Work request -
The records below are to be copied word for word, with every picture left out.

Information provided -
/---
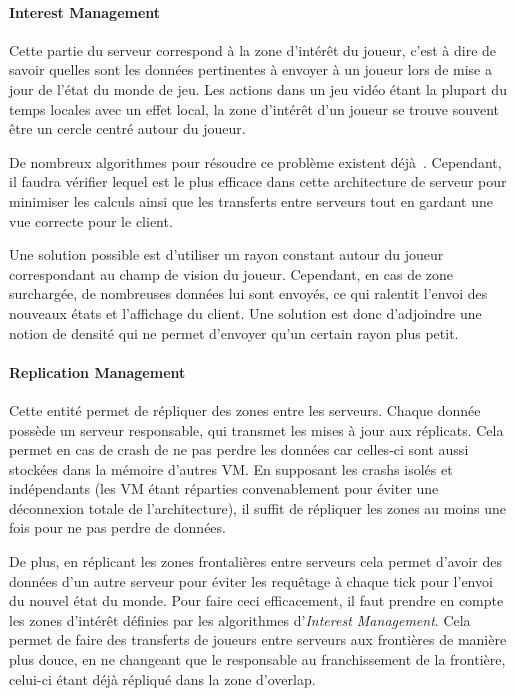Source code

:\paragraph{Interest Management\\}
Cette partie du serveur correspond à la zone d'intérêt du joueur, c'est à dire de savoir quelles sont les données pertinentes à envoyer à un joueur lors de mise a jour de l'état du monde de jeu.
Les actions dans un jeu vidéo étant la plupart du temps locales avec un effet local, la zone d'intérêt d'un joueur se trouve souvent être un cercle centré autour du joueur.

De nombreux algorithmes pour résoudre ce problème existent déjà~\cite{interest_management_algorithm}.
Cependant, il faudra vérifier lequel est le plus efficace dans cette architecture de serveur pour minimiser les calculs ainsi que les transferts entre serveurs tout en gardant une vue correcte pour le client.

Une solution possible est d'utiliser un rayon constant autour du joueur correspondant au champ de vision du joueur.
Cependant, en cas de zone surchargée, de nombreuses données lui sont envoyés, ce qui ralentit l'envoi des nouveaux états et l'affichage du client.
Une solution est donc d'adjoindre une notion de densité qui ne permet d'envoyer qu'un certain rayon plus petit.

\paragraph{Replication Management\\}
Cette entité permet de répliquer des zones entre les serveurs.
Chaque donnée possède un serveur responsable, qui transmet les mises à jour aux réplicats.
Cela permet en cas de crash de ne pas perdre les données car celles-ci sont aussi stockées dans la mémoire d'autres VM.
En supposant les crashs isolés et indépendants (les VM étant réparties convenablement pour éviter une déconnexion totale de l'architecture), il suffit de répliquer les zones au moins une fois pour ne pas perdre de données.

De plus, en réplicant les zones frontalières entre serveurs cela permet d'avoir des données d'un autre serveur pour éviter les requêtage à chaque tick pour l'envoi du nouvel état du monde.
Pour faire ceci efficacement, il faut prendre en compte les zones d'intérêt définies par les algorithmes d'\textit{Interest Management}.
Cela permet de faire des transferts de joueurs entre serveurs aux frontières de manière plus douce, en ne changeant que le responsable au franchissement de la frontière, celui-ci étant déjà répliqué dans la zone d'overlap.


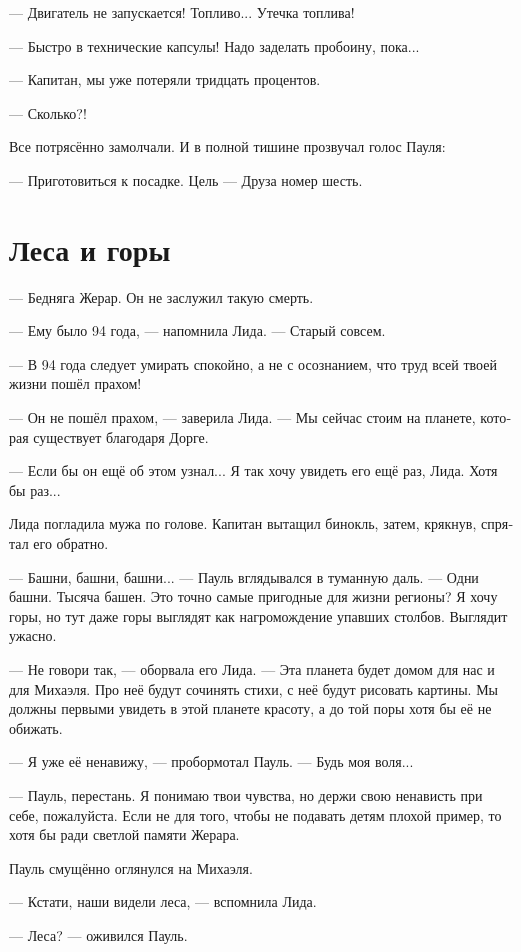 \documentclass[a4paper,12pt,fleqn]{book}\usepackage{cooltooltips}\usepackage{polyglossia}\setdefaultlanguage[babelshorthands=true]{russian}\setotherlanguage{english}\defaultfontfeatures{Ligatures=TeX,Mapping=tex-text} \usepackage{xcolor}\definecolor{lightgray}{HTML}{bbbbbb}\color{lightgray}\newcommand{\ml}[3]{\textenglish{\textcolor{black}{#3}}}
\begin{document}
--- Двигатель не запускается!
Топливо...
Утечка топлива!

--- Быстро в технические капсулы!
Надо заделать пробоину, пока...

--- Капитан, мы уже потеряли тридцать процентов.

--- Сколько?!

Все потрясённо замолчали.
И в полной тишине прозвучал голос Пауля:

--- Приготовиться к посадке.
Цель --- Друза номер шесть.

\section{Леса и горы}

--- Бедняга Жерар.
Он не заслужил такую смерть.

--- Ему было 94 года, --- напомнила Лида.
--- Старый совсем.

--- В 94 года следует умирать спокойно, а не с осознанием, что труд всей твоей жизни пошёл прахом!

--- Он не пошёл прахом, --- заверила Лида.
--- Мы сейчас стоим на планете, которая существует благодаря Дорге.

--- Если бы он ещё об этом узнал...
Я так хочу увидеть его ещё раз, Лида.
Хотя бы раз...

Лида погладила мужа по голове.
Капитан вытащил бинокль, затем, крякнув, спрятал его обратно.

--- Башни, башни, башни... --- Пауль вглядывался в туманную даль.
--- Одни башни.
Тысяча башен.
Это точно самые пригодные для жизни регионы?
Я хочу горы, но тут даже горы выглядят как нагромождение упавших столбов.
Выглядит ужасно.

--- Не говори так, --- оборвала его Лида.
--- Эта планета будет домом для нас и для Михаэля.
Про неё будут сочинять стихи, с неё будут рисовать картины.
Мы должны первыми увидеть в этой планете красоту, а до той поры хотя бы её не обижать.

--- Я уже её ненавижу, --- пробормотал Пауль.
--- Будь моя воля...

--- Пауль, перестань.
Я понимаю твои чувства, но держи свою ненависть при себе, пожалуйста.
Если не для того, чтобы не подавать детям плохой пример, то хотя бы ради светлой памяти Жерара.

Пауль смущённо оглянулся на Михаэля.

--- Кстати, наши видели леса, --- вспомнила Лида.

--- Леса? --- оживился Пауль.
\end{document}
\---
Exercise answer -
Source code

:\paragraph{Interest Management\\}
Cette partie du serveur correspond à la zone d'intérêt du joueur, c'est à dire de savoir quelles sont les données pertinentes à envoyer à un joueur lors de mise a jour de l'état du monde de jeu.
Les actions dans un jeu vidéo étant la plupart du temps locales avec un effet local, la zone d'intérêt d'un joueur se trouve souvent être un cercle centré autour du joueur.

De nombreux algorithmes pour résoudre ce problème existent déjà~\cite{interest_management_algorithm}.
Cependant, il faudra vérifier lequel est le plus efficace dans cette architecture de serveur pour minimiser les calculs ainsi que les transferts entre serveurs tout en gardant une vue correcte pour le client.

Une solution possible est d'utiliser un rayon constant autour du joueur correspondant au champ de vision du joueur.
Cependant, en cas de zone surchargée, de nombreuses données lui sont envoyés, ce qui ralentit l'envoi des nouveaux états et l'affichage du client.
Une solution est donc d'adjoindre une notion de densité qui ne permet d'envoyer qu'un certain rayon plus petit.

\paragraph{Replication Management\\}
Cette entité permet de répliquer des zones entre les serveurs.
Chaque donnée possède un serveur responsable, qui transmet les mises à jour aux réplicats.
Cela permet en cas de crash de ne pas perdre les données car celles-ci sont aussi stockées dans la mémoire d'autres VM.
En supposant les crashs isolés et indépendants (les VM étant réparties convenablement pour éviter une déconnexion totale de l'architecture), il suffit de répliquer les zones au moins une fois pour ne pas perdre de données.

De plus, en réplicant les zones frontalières entre serveurs cela permet d'avoir des données d'un autre serveur pour éviter les requêtage à chaque tick pour l'envoi du nouvel état du monde.
Pour faire ceci efficacement, il faut prendre en compte les zones d'intérêt définies par les algorithmes d'\textit{Interest Management}.
Cela permet de faire des transferts de joueurs entre serveurs aux frontières de manière plus douce, en ne changeant que le responsable au franchissement de la frontière, celui-ci étant déjà répliqué dans la zone d'overlap.


 \documentclass[a4paper,12pt,fleqn]{book}\usepackage{cooltooltips}\usepackage{polyglossia}\setdefaultlanguage[babelshorthands=true]{russian}\setotherlanguage{english}\defaultfontfeatures{Ligatures=TeX,Mapping=tex-text} \usepackage{xcolor}\definecolor{lightgray}{HTML}{bbbbbb}\color{lightgray}\newcommand{\ml}[3]{\textenglish{\textcolor{black}{#3}}}
\begin{document}
--- Двигатель не запускается!
Топливо...
Утечка топлива!

--- Быстро в технические капсулы!
Надо заделать пробоину, пока...

--- Капитан, мы уже потеряли тридцать процентов.

--- Сколько?!

Все потрясённо замолчали.
И в полной тишине прозвучал голос Пауля:

--- Приготовиться к посадке.
Цель --- Друза номер шесть.

\section{Леса и горы}

--- Бедняга Жерар.
Он не заслужил такую смерть.

--- Ему было 94 года, --- напомнила Лида.
--- Старый совсем.

--- В 94 года следует умирать спокойно, а не с осознанием, что труд всей твоей жизни пошёл прахом!

--- Он не пошёл прахом, --- заверила Лида.
--- Мы сейчас стоим на планете, которая существует благодаря Дорге.

--- Если бы он ещё об этом узнал...
Я так хочу увидеть его ещё раз, Лида.
Хотя бы раз...

Лида погладила мужа по голове.
Капитан вытащил бинокль, затем, крякнув, спрятал его обратно.

--- Башни, башни, башни... --- Пауль вглядывался в туманную даль.
--- Одни башни.
Тысяча башен.
Это точно самые пригодные для жизни регионы?
Я хочу горы, но тут даже горы выглядят как нагромождение упавших столбов.
Выглядит ужасно.

--- Не говори так, --- оборвала его Лида.
--- Эта планета будет домом для нас и для Михаэля.
Про неё будут сочинять стихи, с неё будут рисовать картины.
Мы должны первыми увидеть в этой планете красоту, а до той поры хотя бы её не обижать.

--- Я уже её ненавижу, --- пробормотал Пауль.
--- Будь моя воля...

--- Пауль, перестань.
Я понимаю твои чувства, но держи свою ненависть при себе, пожалуйста.
Если не для того, чтобы не подавать детям плохой пример, то хотя бы ради светлой памяти Жерара.

Пауль смущённо оглянулся на Михаэля.

--- Кстати, наши видели леса, --- вспомнила Лида.

--- Леса? --- оживился Пауль.
\end{document}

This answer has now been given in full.